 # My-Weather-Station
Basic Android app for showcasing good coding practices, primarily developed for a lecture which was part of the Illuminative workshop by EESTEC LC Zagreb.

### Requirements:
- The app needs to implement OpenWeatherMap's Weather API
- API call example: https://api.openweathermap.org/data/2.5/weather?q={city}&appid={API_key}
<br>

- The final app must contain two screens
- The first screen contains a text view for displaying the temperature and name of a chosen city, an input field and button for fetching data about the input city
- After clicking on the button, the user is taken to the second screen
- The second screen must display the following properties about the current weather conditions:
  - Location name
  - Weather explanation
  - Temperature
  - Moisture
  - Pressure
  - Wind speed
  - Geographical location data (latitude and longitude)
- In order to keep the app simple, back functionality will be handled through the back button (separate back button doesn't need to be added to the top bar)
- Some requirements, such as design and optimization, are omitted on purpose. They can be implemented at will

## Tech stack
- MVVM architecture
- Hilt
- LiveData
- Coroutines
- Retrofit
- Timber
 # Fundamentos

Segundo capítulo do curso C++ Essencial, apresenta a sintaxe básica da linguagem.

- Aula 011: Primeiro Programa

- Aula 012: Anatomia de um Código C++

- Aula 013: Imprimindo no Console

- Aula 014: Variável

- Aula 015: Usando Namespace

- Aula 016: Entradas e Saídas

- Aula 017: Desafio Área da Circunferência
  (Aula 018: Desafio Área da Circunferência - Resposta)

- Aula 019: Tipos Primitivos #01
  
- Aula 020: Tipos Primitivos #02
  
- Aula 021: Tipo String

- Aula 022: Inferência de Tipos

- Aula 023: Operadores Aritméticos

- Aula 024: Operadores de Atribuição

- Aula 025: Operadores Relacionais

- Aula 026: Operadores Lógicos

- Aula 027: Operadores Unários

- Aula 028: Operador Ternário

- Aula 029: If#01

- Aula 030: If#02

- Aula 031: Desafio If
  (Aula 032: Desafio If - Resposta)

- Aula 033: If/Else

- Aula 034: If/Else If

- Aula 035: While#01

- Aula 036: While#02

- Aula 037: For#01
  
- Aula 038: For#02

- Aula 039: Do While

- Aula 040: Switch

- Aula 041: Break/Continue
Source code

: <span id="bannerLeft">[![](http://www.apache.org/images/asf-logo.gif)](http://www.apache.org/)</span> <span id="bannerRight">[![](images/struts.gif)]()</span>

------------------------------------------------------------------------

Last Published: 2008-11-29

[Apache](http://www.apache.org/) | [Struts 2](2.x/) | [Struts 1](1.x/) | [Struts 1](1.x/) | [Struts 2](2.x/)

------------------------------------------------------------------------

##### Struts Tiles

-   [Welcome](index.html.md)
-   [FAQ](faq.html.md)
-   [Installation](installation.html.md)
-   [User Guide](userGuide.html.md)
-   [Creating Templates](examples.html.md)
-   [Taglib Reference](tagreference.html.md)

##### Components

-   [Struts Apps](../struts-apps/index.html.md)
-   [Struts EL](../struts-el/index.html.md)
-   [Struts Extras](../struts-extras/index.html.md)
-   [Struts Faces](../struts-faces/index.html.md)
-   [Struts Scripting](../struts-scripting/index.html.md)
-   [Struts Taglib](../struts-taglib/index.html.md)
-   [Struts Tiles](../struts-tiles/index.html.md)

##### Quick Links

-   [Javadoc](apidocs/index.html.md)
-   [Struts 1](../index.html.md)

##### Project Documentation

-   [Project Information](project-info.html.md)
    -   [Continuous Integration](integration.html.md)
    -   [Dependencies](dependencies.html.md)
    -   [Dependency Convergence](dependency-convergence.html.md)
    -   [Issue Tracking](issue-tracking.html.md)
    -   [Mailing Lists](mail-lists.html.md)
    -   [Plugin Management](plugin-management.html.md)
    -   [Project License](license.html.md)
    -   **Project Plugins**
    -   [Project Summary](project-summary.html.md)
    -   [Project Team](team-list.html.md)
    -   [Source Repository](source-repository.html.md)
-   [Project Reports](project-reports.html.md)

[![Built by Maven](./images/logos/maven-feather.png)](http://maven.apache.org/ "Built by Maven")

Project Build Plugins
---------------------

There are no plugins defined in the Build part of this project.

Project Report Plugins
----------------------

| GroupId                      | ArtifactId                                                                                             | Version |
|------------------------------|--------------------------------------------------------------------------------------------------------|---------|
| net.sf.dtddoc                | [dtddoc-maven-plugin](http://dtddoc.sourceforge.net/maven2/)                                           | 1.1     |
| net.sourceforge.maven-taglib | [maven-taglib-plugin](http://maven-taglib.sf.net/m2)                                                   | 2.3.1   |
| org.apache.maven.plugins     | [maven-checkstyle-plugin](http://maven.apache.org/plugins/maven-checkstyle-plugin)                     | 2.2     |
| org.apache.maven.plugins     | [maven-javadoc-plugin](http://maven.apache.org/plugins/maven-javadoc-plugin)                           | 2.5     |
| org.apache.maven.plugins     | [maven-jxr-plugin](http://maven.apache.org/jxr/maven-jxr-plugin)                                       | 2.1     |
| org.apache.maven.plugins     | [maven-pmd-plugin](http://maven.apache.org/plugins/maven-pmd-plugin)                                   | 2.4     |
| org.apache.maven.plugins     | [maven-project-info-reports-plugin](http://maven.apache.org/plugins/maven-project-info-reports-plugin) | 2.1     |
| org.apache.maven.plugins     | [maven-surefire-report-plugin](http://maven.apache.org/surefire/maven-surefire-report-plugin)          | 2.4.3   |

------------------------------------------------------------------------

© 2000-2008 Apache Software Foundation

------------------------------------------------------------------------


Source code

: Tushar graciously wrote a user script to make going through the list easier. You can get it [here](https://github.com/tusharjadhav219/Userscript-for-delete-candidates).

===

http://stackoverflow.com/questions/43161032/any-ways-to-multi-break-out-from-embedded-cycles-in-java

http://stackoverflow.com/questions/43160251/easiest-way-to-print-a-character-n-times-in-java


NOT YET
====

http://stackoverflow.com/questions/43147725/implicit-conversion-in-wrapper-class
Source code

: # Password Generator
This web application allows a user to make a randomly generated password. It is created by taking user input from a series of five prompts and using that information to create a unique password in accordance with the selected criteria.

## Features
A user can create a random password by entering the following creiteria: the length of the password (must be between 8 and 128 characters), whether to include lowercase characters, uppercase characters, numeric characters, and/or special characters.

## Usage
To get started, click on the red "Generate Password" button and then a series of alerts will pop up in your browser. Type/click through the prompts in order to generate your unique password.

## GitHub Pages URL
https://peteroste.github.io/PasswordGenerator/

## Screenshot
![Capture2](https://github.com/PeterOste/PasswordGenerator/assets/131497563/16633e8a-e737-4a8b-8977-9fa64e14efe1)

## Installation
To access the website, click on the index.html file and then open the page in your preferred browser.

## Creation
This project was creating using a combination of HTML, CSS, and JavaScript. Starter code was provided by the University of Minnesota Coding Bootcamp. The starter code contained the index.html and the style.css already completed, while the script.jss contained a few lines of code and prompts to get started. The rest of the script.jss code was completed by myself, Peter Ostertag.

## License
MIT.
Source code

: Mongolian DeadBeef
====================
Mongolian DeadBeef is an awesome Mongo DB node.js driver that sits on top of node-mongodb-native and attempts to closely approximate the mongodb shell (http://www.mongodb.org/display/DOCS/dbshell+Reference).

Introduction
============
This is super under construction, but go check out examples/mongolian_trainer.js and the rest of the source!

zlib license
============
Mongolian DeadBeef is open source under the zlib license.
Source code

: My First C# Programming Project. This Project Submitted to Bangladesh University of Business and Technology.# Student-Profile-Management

==

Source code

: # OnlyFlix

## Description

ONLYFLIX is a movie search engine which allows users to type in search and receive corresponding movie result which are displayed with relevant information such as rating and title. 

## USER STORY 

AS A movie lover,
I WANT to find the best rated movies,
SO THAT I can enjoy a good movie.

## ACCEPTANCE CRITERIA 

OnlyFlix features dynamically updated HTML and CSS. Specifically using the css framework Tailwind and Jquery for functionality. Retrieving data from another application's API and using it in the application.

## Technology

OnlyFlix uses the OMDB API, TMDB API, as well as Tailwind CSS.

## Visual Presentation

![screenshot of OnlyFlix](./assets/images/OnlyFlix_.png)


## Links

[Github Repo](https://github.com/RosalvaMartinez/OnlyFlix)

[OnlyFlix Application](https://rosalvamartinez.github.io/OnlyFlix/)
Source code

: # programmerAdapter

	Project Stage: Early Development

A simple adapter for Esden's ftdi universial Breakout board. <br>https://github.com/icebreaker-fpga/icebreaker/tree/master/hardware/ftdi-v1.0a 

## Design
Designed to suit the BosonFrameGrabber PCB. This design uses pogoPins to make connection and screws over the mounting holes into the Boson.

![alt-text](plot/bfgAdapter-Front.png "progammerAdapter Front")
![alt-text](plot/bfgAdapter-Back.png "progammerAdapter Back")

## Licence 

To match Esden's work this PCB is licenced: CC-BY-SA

==

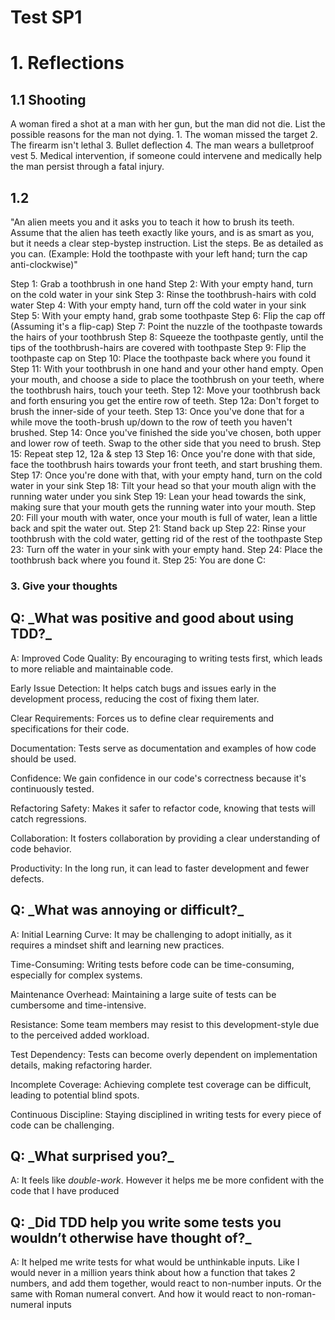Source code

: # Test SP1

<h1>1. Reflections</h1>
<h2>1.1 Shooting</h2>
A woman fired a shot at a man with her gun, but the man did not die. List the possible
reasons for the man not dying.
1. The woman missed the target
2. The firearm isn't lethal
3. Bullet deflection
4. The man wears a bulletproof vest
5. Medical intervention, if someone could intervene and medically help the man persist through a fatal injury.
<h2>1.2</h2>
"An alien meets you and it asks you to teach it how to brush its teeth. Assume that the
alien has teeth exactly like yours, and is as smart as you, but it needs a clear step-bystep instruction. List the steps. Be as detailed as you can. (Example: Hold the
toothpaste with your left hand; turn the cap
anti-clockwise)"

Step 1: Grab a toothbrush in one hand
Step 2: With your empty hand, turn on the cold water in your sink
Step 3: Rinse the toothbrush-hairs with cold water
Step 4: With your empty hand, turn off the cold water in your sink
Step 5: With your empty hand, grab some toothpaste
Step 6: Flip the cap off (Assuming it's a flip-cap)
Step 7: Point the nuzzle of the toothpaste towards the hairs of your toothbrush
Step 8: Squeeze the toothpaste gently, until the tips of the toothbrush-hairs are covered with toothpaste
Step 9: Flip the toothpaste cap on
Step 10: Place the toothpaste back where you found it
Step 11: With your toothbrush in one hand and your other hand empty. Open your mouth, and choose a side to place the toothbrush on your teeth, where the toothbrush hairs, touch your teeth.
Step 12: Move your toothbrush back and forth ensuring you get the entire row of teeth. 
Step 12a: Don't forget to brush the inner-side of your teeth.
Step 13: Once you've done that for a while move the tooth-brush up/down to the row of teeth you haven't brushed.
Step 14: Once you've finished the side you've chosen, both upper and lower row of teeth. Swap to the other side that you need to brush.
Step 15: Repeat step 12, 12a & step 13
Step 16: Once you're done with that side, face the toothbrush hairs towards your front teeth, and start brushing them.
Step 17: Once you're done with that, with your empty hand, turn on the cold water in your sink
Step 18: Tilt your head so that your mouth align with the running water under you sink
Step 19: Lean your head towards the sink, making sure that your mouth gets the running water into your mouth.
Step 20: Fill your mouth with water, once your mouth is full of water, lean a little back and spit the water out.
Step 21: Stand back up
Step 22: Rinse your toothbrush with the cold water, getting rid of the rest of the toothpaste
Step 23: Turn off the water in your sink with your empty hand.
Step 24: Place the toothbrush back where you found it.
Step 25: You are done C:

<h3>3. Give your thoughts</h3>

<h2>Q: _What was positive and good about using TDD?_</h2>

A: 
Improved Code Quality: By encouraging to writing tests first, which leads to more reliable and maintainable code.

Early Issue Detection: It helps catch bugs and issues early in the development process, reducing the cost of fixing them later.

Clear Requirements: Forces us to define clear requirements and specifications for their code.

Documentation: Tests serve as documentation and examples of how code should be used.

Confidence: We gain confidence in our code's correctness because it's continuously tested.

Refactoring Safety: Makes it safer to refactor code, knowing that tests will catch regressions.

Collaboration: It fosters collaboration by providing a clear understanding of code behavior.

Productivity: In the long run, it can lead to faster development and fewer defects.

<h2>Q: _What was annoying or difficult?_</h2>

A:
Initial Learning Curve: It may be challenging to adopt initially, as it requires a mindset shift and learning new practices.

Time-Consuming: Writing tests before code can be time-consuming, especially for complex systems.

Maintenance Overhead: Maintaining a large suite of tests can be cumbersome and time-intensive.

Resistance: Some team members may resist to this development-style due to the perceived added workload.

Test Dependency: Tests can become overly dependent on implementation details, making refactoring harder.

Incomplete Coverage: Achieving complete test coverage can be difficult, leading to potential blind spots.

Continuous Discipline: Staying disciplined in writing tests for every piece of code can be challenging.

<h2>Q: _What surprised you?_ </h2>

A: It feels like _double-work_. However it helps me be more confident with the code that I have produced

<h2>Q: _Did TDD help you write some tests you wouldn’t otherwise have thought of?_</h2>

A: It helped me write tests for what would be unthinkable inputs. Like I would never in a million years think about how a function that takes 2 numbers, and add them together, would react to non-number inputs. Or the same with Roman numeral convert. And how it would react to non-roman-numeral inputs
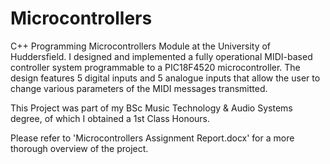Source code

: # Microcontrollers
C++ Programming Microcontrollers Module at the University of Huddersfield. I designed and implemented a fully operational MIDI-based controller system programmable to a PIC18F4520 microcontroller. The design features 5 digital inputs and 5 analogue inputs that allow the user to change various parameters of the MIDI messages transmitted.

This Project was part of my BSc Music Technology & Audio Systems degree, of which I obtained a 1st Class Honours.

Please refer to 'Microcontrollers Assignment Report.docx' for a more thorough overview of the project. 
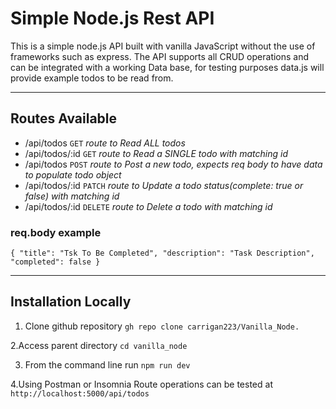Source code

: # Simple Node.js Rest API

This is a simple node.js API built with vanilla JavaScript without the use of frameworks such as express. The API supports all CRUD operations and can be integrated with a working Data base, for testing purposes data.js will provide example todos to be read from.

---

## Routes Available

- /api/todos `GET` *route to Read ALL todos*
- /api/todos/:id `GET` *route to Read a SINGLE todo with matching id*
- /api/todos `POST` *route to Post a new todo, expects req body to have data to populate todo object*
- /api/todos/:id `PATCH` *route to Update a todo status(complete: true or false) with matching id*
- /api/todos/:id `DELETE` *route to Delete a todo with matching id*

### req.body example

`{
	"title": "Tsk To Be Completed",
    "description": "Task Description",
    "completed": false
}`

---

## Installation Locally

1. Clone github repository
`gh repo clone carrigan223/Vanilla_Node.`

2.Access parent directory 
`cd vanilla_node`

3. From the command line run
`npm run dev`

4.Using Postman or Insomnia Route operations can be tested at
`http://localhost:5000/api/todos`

**Problem:** Print exactly the lines above from the one with "Step 14: Once" to the one with "Step 15: Repeat step 12, 12a & step 13", including both.

**Answer to the problem:**
Step 14: Once you've finished the side you've chosen, both upper and lower row of teeth. Swap to the other side that you need to brush.
Step 15: Repeat step 12, 12a & step 13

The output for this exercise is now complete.